Anglo Suspends Dividend, Which Marked Its Previous Bottom

Jason Goepfert
2015-12-09

The last thing a company wants to do is cut its dividend.

Steady and rising dividends are a sign of a healthy, responsible company (at least that's what we're usually led to believe). Lowering that payout to shareholders or - GASP! - suspending it altogether is a sign of desperation.

And that's what we're seeing now with mining and energy companies.

The latest unhealthy, irresponsible company is Anglo American, which despite its name is actually listed in London. The firm announced that it is suspending its dividend and cutting its workforce. Oof.

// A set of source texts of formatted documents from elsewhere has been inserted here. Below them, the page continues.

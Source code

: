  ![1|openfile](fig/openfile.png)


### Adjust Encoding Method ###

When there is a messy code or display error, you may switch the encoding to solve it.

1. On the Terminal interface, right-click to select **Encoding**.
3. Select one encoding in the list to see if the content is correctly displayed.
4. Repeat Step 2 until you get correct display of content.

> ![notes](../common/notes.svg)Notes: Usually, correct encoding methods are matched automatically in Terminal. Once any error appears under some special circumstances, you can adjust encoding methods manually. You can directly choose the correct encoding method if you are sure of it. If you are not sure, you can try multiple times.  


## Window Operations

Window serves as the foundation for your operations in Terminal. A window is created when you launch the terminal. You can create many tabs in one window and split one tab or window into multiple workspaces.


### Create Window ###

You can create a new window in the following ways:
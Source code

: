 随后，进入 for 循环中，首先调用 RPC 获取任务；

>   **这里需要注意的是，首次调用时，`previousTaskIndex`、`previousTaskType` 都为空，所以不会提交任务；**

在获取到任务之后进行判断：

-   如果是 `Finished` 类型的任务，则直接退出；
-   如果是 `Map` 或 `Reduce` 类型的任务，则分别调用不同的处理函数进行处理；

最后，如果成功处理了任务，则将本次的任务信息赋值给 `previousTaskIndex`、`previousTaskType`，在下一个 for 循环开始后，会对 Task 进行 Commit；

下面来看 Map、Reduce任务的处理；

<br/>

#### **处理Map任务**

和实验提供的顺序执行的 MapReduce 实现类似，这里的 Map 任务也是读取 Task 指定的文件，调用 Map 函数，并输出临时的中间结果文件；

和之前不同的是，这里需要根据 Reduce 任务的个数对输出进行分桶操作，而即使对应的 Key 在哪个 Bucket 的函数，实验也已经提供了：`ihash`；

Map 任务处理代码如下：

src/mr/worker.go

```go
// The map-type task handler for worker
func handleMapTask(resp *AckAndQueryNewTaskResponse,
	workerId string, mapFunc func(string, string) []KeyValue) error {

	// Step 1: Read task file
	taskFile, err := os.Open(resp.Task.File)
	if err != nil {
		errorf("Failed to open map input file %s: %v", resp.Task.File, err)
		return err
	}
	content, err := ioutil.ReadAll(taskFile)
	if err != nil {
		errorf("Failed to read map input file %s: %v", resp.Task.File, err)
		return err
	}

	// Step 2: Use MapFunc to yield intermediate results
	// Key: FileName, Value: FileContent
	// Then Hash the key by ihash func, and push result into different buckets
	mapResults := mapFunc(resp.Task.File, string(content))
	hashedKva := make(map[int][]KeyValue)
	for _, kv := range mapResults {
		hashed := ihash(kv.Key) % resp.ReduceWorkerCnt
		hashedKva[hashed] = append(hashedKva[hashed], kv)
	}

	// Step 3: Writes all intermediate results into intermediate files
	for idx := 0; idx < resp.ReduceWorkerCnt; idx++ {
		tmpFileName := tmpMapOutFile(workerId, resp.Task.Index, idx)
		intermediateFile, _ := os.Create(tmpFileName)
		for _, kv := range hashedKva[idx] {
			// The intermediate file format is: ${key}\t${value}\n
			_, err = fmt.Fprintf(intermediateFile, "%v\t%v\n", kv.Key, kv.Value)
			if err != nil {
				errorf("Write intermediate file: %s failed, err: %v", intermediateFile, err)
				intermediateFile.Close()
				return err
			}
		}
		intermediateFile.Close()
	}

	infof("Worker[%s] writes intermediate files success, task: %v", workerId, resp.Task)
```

Here's a tidbit from the Financial Times:

Anglo American, the mining group, has defended a decision to scrap dividend payments and cut 19,000 jobs round the world, saying the moves were necessary for the business to survive “horrendous” market conditions.

But that wasn't from this morning. That quote was from February 20, 2009. This isn't the first time Anglo American has resorted to these measures to save the company.

The company's shares lost 17% that day and 25% over the next 8 days. But this is what it looks like on a long-term chart:

20151209_anglo

That month marked the bottom in the company's shares, rallying 285% over the next two years.

The broader gold mining sector had already bottomed by that point, but still rallied heartily in the months ahead.

Desperate measures like this are scary and upsetting to shareholders, but it is necessary for the long-term survival of the companies and industries. A raft of such announcements typically mark the trough, or nearly so, of the down cycle.